Stingel has exhibited internationally, with major solo shows including those at Fondation Beyeler, Basel (2019); Palazzo Grassi, Venice (2013); Secession, Vienna (2012); LIVE at the Neue National Galerie, Berlin (2010); and an extensive retrospective at the Museum of Contemporary Art, Chicago and the Whitney Museum of American Art, New York (2007). Other significant solo shows include those at the Museum für Moderne Kunst, Frankfurt (2004) and the Museo d’Arte Moderna e Contemporanea, Trento, Italy (2001). His work has featured in group shows such as The Writings on the Wall, Hill Art Foundation, New York (2024), Une Seconde D’Eternite, Bourse De Commerce, Paris (2022), Dancing with Myself, Punta della Dogana, Venice (2018); Human Interest, Whitney Museum (2016); NYC: 1993, New Museum, New York (2013); Lifelike, Walker Art Center, Minneapolis (2012); Mapping the Studio: Artists from the François Pinault Collection, Palazzo Grassi, Venice (2009); Day for Night: Whitney Biennial 2006, Whitney Museum; and Universal Experience: Art, Life, and the Tourist’s Eye, Museum of Contemporary Art, Chicago (2005, travelled to the Hayward Gallery, London). His work was included in the 2003 and 1999 Venice Biennales. Stingel lives and works in New York.
About The FLAG Art Foundation
The FLAG Art Foundation is a non-collecting, nonprofit exhibition space that mounts solo, two-person, and thematic group exhibitions centering on emerging and established artists from around the globe. Organized by a diverse community of curators and thinkers within and beyond the art world, FLAG opened to the public in 2008 and has staged over 100 exhibitions celebrating the work of nearly 1,000 artists.
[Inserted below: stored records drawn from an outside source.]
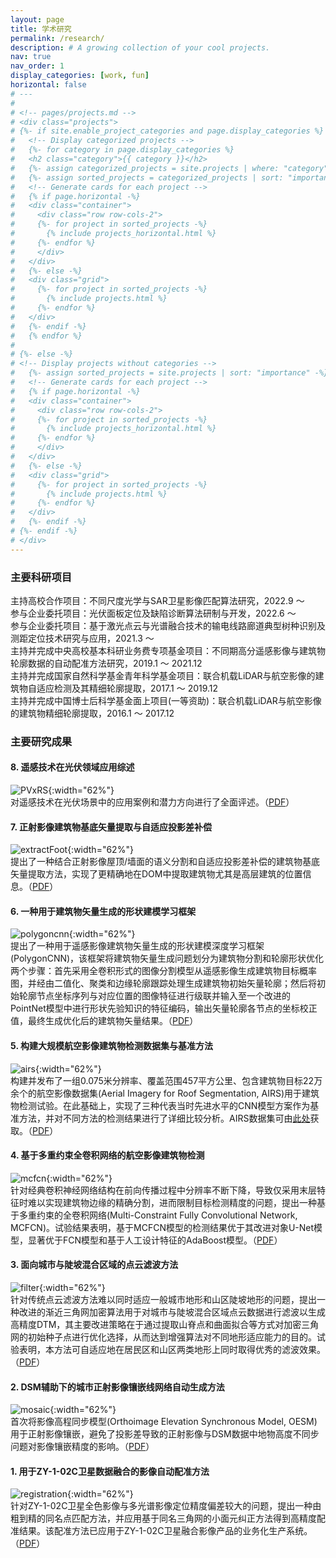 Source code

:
 ```yaml
---
layout: page
title: 学术研究
permalink: /research/
description: # A growing collection of your cool projects.
nav: true
nav_order: 1
display_categories: [work, fun]
horizontal: false
# ---
# 
# <!-- pages/projects.md -->
# <div class="projects">
# {%- if site.enable_project_categories and page.display_categories %}
#   <!-- Display categorized projects -->
#   {%- for category in page.display_categories %}
#   <h2 class="category">{{ category }}</h2>
#   {%- assign categorized_projects = site.projects | where: "category", category -%}
#   {%- assign sorted_projects = categorized_projects | sort: "importance" %}
#   <!-- Generate cards for each project -->
#   {% if page.horizontal -%}
#   <div class="container">
#     <div class="row row-cols-2">
#     {%- for project in sorted_projects -%}
#       {% include projects_horizontal.html %}
#     {%- endfor %}
#     </div>
#   </div>
#   {%- else -%}
#   <div class="grid">
#     {%- for project in sorted_projects -%}
#       {% include projects.html %}
#     {%- endfor %}
#   </div>
#   {%- endif -%}
#   {% endfor %}
# 
# {%- else -%}
# <!-- Display projects without categories -->
#   {%- assign sorted_projects = site.projects | sort: "importance" -%}
#   <!-- Generate cards for each project -->
#   {% if page.horizontal -%}
#   <div class="container">
#     <div class="row row-cols-2">
#     {%- for project in sorted_projects -%}
#       {% include projects_horizontal.html %}
#     {%- endfor %}
#     </div>
#   </div>
#   {%- else -%}
#   <div class="grid">
#     {%- for project in sorted_projects -%}
#       {% include projects.html %}
#     {%- endfor %}
#   </div>
#   {%- endif -%}
# {%- endif -%}
# </div>
---
```

### 主要科研项目

主持高校合作项目：不同尺度光学与SAR卫星影像匹配算法研究，2022.9 ～  
参与企业委托项目：光伏面板定位及缺陷诊断算法研制与开发，2022.6 ～  
参与企业委托项目：基于激光点云与光谱融合技术的输电线路廊道典型树种识别及测距定位技术研究与应用，2021.3 ～  
主持并完成中央高校基本科研业务费专项基金项目：不同期高分遥感影像与建筑物轮廓数据的自动配准方法研究，2019.1 ～ 2021.12  
主持并完成国家自然科学基金青年科学基金项目：联合机载LiDAR与航空影像的建筑物自适应检测及其精细轮廓提取，2017.1 ～ 2019.12  
主持并完成中国博士后科学基金面上项目(一等资助)：联合机载LiDAR与航空影像的建筑物精细轮廓提取，2016.1 ～ 2017.12

### 主要研究成果

#### 8. 遥感技术在光伏领域应用综述
![PVxRS](../assets/img/achievements/PVxRS_Review.png){:width="62%"}  
对遥感技术在光伏场景中的应用案例和潜力方向进行了全面评述。（[PDF](../assets/img/achievements/PVxRS_Review.pdf)）

#### 7. 正射影像建筑物基底矢量提取与自适应投影差补偿
![extractFoot](../assets/img/achievements/ExtracFootprints.jpg){:width="62%"}  
提出了一种结合正射影像屋顶/墙面的语义分割和自适应投影差补偿的建筑物基底矢量提取方法，实现了更精确地在DOM中提取建筑物尤其是高层建筑的位置信息。（[PDF](../assets/img/achievements/ExtracFootprints.pdf)）

#### 6. 一种用于建筑物矢量生成的形状建模学习框架

![polygoncnn](../assets/img/achievements/polygonCNN.jpg){:width="62%"}  
提出了一种用于遥感影像建筑物矢量生成的形状建模深度学习框架(PolygonCNN)，该框架将建筑物矢量生成问题划分为建筑物分割和轮廓形状优化两个步骤：首先采用全卷积形式的图像分割模型从遥感影像生成建筑物目标概率图，并经由二值化、聚类和边缘轮廓跟踪处理生成建筑物初始矢量轮廓；然后将初始轮廓节点坐标序列与对应位置的图像特征进行级联并输入至一个改进的PointNet模型中进行形状先验知识的特征编码，输出矢量轮廓各节点的坐标校正值，最终生成优化后的建筑物矢量结果。（[PDF](../assets/img/achievements/polygonCNN.pdf)）

#### 5. 构建大规模航空影像建筑物检测数据集与基准方法

![airs](../assets/img/achievements/airs.jpg){:width="62%"}  
构建并发布了一组0.075米分辨率、覆盖范围457平方公里、包含建筑物目标22万余个的航空影像数据集(Aerial Imagery for Roof Segmentation, AIRS)用于建筑物检测试验。在此基础上，实现了三种代表当时先进水平的CNN模型方案作为基准方法，并对不同方法的检测结果进行了详细比较分析。AIRS数据集可由[此处](https://www.airs-dataset.com/)获取。（[PDF](../assets/img/achievements/airs.pdf)）

#### 4. 基于多重约束全卷积网络的航空影像建筑物检测

![mcfcn](../assets/img/achievements/mcfcn.jpg){:width="62%"}  
针对经典卷积神经网络结构在前向传播过程中分辨率不断下降，导致仅采用末层特征时难以实现建筑物边缘的精确分割，进而限制目标检测精度的问题，提出一种基于多重约束的全卷积网络(Multi-Constraint Fully Convolutional Network, MCFCN)。试验结果表明，基于MCFCN模型的检测结果优于其改进对象U-Net模型，显著优于FCN模型和基于人工设计特征的AdaBoost模型。（[PDF](../assets/img/achievements/mcfcn.pdf)）

#### 3. 面向城市与陡坡混合区域的点云滤波方法

![filter](../assets/img/achievements/filter.jpg){:width="62%"}  
针对传统点云滤波方法难以同时适应一般城市地形和山区陡坡地形的问题，提出一种改进的渐近三角网加密算法用于对城市与陡坡混合区域点云数据进行滤波以生成高精度DTM，其主要改进策略在于通过提取山脊点和曲面拟合等方式对加密三角网的初始种子点进行优化选择，从而达到增强算法对不同地形适应能力的目的。试验表明，本方法可自适应地在居民区和山区两类地形上同时取得优秀的滤波效果。（[PDF](../assets/img/achievements/filter.pdf)）

#### 2. DSM辅助下的城市正射影像镶嵌线网络自动生成方法

![mosaic](../assets/img/achievements/mosaic.jpg){:width="62%"}  
首次将影像高程同步模型(Orthoimage Elevation Synchronous Model, OESM)用于正射影像镶嵌，避免了投影差导致的正射影像与DSM数据中地物高度不同步问题对影像镶嵌精度的影响。（[PDF](../assets/img/achievements/mosaic.pdf)）

#### 1. 用于ZY-1-02C卫星数据融合的影像自动配准方法

![registration](../assets/img/achievements/registration.jpg){:width="62%"}  
针对ZY-1-02C卫星全色影像与多光谱影像定位精度偏差较大的问题，提出一种由粗到精的同名点匹配方法，并应用基于同名三角网的小面元纠正方法得到高精度配准结果。该配准方法已应用于ZY-1-02C卫星融合影像产品的业务化生产系统。（[PDF](../assets/img/achievements/registration.pdf)）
Committed to providing education and resources for its surrounding community, and across New York City, all exhibitions and programs—including artist talks, artist-led workshops, and guided tours for school and museum groups—are free and open to the public.
The FLAG Art Foundation was founded by Glenn Fuhrman, an art patron and philanthropist, alongside his wife Amanda, a Co-Founder of The Fuhrman Family Foundation. Fuhrman is a Trustee of New York-Presbyterian Hospital, New York, NY; The Museum of Modern Art, New York, NY; and The Tate Americas Foundation, New York, NY; and is a Board Member of The Institute of Contemporary Art in Philadelphia, PA. He is also a Board Member of the 92nd Street Y, New York, NY, and The Central Park Conservancy, New York, NY.